> [TASK PROMPT]: The lines to reproduce from the material below are those from the one containing "N-甲基-d-天冬氨酸 (NMDA) 型谷氨酸受体会增强这些响应。" through the one containing "它的主要细胞梭形细胞整合了这两个输入系统，并将结果直接传送到对侧下丘。", both included; write them out exactly and add nothing.

> [RECORDS FOR THIS TASK]:
---*---
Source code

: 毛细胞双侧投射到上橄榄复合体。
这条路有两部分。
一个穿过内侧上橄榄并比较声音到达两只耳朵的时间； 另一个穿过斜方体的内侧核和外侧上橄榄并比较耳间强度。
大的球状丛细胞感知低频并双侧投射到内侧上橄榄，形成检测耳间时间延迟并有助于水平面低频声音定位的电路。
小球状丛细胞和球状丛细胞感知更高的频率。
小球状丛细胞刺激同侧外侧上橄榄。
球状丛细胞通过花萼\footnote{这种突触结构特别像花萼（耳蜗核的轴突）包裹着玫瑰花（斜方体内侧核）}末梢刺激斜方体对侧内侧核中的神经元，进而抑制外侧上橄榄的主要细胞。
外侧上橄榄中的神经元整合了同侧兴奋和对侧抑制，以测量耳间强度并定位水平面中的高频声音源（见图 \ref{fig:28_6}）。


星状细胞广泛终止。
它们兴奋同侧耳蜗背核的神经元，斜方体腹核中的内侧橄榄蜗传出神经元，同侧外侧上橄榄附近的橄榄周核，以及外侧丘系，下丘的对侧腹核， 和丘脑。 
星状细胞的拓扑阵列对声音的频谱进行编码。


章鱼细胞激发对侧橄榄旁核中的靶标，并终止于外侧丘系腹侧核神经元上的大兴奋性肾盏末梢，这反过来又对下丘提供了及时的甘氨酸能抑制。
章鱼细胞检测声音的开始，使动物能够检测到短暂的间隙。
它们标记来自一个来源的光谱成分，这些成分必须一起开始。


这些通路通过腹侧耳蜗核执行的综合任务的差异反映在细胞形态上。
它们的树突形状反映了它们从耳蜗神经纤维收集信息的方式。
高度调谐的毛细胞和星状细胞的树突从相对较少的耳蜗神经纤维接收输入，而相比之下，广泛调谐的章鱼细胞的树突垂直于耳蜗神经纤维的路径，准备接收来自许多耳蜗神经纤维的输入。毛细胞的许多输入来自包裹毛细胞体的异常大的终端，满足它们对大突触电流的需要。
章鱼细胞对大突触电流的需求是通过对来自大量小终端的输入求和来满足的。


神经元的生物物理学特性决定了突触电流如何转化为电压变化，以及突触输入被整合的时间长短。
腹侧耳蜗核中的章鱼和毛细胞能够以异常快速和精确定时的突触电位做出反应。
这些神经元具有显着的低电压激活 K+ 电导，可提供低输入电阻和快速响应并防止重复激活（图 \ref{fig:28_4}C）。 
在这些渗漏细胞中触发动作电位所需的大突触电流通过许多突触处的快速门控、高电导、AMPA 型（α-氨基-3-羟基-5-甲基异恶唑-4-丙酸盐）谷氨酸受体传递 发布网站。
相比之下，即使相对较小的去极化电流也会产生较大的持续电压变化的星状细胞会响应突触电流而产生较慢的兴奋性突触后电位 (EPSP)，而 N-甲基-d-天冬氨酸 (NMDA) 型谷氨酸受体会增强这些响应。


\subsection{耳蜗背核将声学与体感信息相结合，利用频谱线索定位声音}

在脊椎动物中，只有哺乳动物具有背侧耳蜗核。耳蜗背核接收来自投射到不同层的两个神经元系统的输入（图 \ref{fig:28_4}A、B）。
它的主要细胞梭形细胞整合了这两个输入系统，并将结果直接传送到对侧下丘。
---*---
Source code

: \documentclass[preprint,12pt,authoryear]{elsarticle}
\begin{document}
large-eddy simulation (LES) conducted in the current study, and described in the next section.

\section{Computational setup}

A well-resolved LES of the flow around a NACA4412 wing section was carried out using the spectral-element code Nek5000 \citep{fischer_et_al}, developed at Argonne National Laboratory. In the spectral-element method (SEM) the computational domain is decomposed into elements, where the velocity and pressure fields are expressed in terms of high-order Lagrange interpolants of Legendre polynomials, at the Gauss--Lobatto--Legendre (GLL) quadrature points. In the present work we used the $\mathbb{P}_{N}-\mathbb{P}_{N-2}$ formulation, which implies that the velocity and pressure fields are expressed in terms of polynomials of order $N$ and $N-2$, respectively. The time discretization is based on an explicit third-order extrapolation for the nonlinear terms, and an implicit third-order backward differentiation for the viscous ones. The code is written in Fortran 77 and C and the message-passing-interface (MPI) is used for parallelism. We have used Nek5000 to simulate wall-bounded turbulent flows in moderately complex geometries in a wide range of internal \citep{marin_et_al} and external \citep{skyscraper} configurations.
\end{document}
---*---
> [RESPONSE AREA]:
相比之下，即使相对较小的去极化电流也会产生较大的持续电压变化的星状细胞会响应突触电流而产生较慢的兴奋性突触后电位 (EPSP)，而 N-甲基-d-天冬氨酸 (NMDA) 型谷氨酸受体会增强这些响应。


\subsection{耳蜗背核将声学与体感信息相结合，利用频谱线索定位声音}

在脊椎动物中，只有哺乳动物具有背侧耳蜗核。耳蜗背核接收来自投射到不同层的两个神经元系统的输入（图 \ref{fig:28_4}A、B）。
它的主要细胞梭形细胞整合了这两个输入系统，并将结果直接传送到对侧下丘。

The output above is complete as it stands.